What follows is a set of records, each of which is to be written out exactly.

**SOURCE MATERIAL:**
+ + + + + + +

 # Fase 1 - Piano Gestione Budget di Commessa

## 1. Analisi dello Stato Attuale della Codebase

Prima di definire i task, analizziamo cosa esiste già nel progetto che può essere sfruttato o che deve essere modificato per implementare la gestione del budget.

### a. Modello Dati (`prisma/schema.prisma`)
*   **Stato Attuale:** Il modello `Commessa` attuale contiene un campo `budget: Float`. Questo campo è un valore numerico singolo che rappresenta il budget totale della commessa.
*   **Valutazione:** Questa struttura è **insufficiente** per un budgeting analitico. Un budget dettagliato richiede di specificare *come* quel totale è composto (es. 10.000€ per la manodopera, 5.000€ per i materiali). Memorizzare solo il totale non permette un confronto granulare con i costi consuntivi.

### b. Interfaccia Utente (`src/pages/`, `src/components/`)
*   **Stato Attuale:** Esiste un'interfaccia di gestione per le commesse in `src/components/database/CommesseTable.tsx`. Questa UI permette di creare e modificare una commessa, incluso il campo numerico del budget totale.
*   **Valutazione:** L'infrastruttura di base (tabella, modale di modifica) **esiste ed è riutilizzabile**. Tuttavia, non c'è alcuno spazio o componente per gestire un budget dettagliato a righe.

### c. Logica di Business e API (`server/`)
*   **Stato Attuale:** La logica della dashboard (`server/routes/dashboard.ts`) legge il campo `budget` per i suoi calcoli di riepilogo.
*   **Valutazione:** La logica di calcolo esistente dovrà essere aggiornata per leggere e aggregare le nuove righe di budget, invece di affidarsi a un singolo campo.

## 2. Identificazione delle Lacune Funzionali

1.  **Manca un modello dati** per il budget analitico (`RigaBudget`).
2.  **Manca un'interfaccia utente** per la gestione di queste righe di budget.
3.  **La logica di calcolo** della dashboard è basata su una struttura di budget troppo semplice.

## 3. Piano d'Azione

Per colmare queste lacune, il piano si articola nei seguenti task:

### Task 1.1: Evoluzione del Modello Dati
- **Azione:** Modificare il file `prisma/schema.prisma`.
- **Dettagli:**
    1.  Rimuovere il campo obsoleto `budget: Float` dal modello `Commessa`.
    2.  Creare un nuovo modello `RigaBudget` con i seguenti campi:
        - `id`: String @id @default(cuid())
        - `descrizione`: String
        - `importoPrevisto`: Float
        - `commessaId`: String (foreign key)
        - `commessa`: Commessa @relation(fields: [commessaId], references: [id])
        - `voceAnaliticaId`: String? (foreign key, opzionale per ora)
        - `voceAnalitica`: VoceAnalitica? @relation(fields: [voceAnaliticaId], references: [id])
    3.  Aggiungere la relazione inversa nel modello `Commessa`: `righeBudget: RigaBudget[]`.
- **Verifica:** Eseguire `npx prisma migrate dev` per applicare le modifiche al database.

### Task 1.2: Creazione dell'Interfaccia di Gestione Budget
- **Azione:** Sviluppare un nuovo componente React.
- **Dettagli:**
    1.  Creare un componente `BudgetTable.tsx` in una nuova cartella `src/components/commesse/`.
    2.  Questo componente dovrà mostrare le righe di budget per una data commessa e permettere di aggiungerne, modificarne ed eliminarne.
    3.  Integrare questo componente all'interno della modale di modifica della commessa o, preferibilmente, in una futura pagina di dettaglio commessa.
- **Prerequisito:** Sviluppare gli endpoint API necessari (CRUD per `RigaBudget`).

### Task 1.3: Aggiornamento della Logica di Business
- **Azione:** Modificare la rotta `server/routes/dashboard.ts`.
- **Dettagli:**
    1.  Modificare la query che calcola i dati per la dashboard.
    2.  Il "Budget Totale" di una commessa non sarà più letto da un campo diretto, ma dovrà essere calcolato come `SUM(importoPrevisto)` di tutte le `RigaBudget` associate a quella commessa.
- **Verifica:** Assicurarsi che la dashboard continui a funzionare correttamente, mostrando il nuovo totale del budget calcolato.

+ + + + + + +

**FINAL ANSWER:**
 # Fase 1 - Piano Gestione Budget di Commessa

## 1. Analisi dello Stato Attuale della Codebase

Prima di definire i task, analizziamo cosa esiste già nel progetto che può essere sfruttato o che deve essere modificato per implementare la gestione del budget.

### a. Modello Dati (`prisma/schema.prisma`)
*   **Stato Attuale:** Il modello `Commessa` attuale contiene un campo `budget: Float`. Questo campo è un valore numerico singolo che rappresenta il budget totale della commessa.
*   **Valutazione:** Questa struttura è **insufficiente** per un budgeting analitico. Un budget dettagliato richiede di specificare *come* quel totale è composto (es. 10.000€ per la manodopera, 5.000€ per i materiali). Memorizzare solo il totale non permette un confronto granulare con i costi consuntivi.

### b. Interfaccia Utente (`src/pages/`, `src/components/`)
*   **Stato Attuale:** Esiste un'interfaccia di gestione per le commesse in `src/components/database/CommesseTable.tsx`. Questa UI permette di creare e modificare una commessa, incluso il campo numerico del budget totale.
*   **Valutazione:** L'infrastruttura di base (tabella, modale di modifica) **esiste ed è riutilizzabile**. Tuttavia, non c'è alcuno spazio o componente per gestire un budget dettagliato a righe.

### c. Logica di Business e API (`server/`)
*   **Stato Attuale:** La logica della dashboard (`server/routes/dashboard.ts`) legge il campo `budget` per i suoi calcoli di riepilogo.
*   **Valutazione:** La logica di calcolo esistente dovrà essere aggiornata per leggere e aggregare le nuove righe di budget, invece di affidarsi a un singolo campo.

## 2. Identificazione delle Lacune Funzionali

1.  **Manca un modello dati** per il budget analitico (`RigaBudget`).
2.  **Manca un'interfaccia utente** per la gestione di queste righe di budget.
3.  **La logica di calcolo** della dashboard è basata su una struttura di budget troppo semplice.

## 3. Piano d'Azione

Per colmare queste lacune, il piano si articola nei seguenti task:

### Task 1.1: Evoluzione del Modello Dati
- **Azione:** Modificare il file `prisma/schema.prisma`.
- **Dettagli:**
    1.  Rimuovere il campo obsoleto `budget: Float` dal modello `Commessa`.
    2.  Creare un nuovo modello `RigaBudget` con i seguenti campi:
        - `id`: String @id @default(cuid())
        - `descrizione`: String
        - `importoPrevisto`: Float
        - `commessaId`: String (foreign key)
        - `commessa`: Commessa @relation(fields: [commessaId], references: [id])
        - `voceAnaliticaId`: String? (foreign key, opzionale per ora)
        - `voceAnalitica`: VoceAnalitica? @relation(fields: [voceAnaliticaId], references: [id])
    3.  Aggiungere la relazione inversa nel modello `Commessa`: `righeBudget: RigaBudget[]`.
- **Verifica:** Eseguire `npx prisma migrate dev` per applicare le modifiche al database.

### Task 1.2: Creazione dell'Interfaccia di Gestione Budget
- **Azione:** Sviluppare un nuovo componente React.
- **Dettagli:**
    1.  Creare un componente `BudgetTable.tsx` in una nuova cartella `src/components/commesse/`.
    2.  Questo componente dovrà mostrare le righe di budget per una data commessa e permettere di aggiungerne, modificarne ed eliminarne.
    3.  Integrare questo componente all'interno della modale di modifica della commessa o, preferibilmente, in una futura pagina di dettaglio commessa.
- **Prerequisito:** Sviluppare gli endpoint API necessari (CRUD per `RigaBudget`).

### Task 1.3: Aggiornamento della Logica di Business
- **Azione:** Modificare la rotta `server/routes/dashboard.ts`.
- **Dettagli:**
    1.  Modificare la query che calcola i dati per la dashboard.
    2.  Il "Budget Totale" di una commessa non sarà più letto da un campo diretto, ma dovrà essere calcolato come `SUM(importoPrevisto)` di tutte le `RigaBudget` associate a quella commessa.
- **Verifica:** Assicurarsi che la dashboard continui a funzionare correttamente, mostrando il nuovo totale del budget calcolato.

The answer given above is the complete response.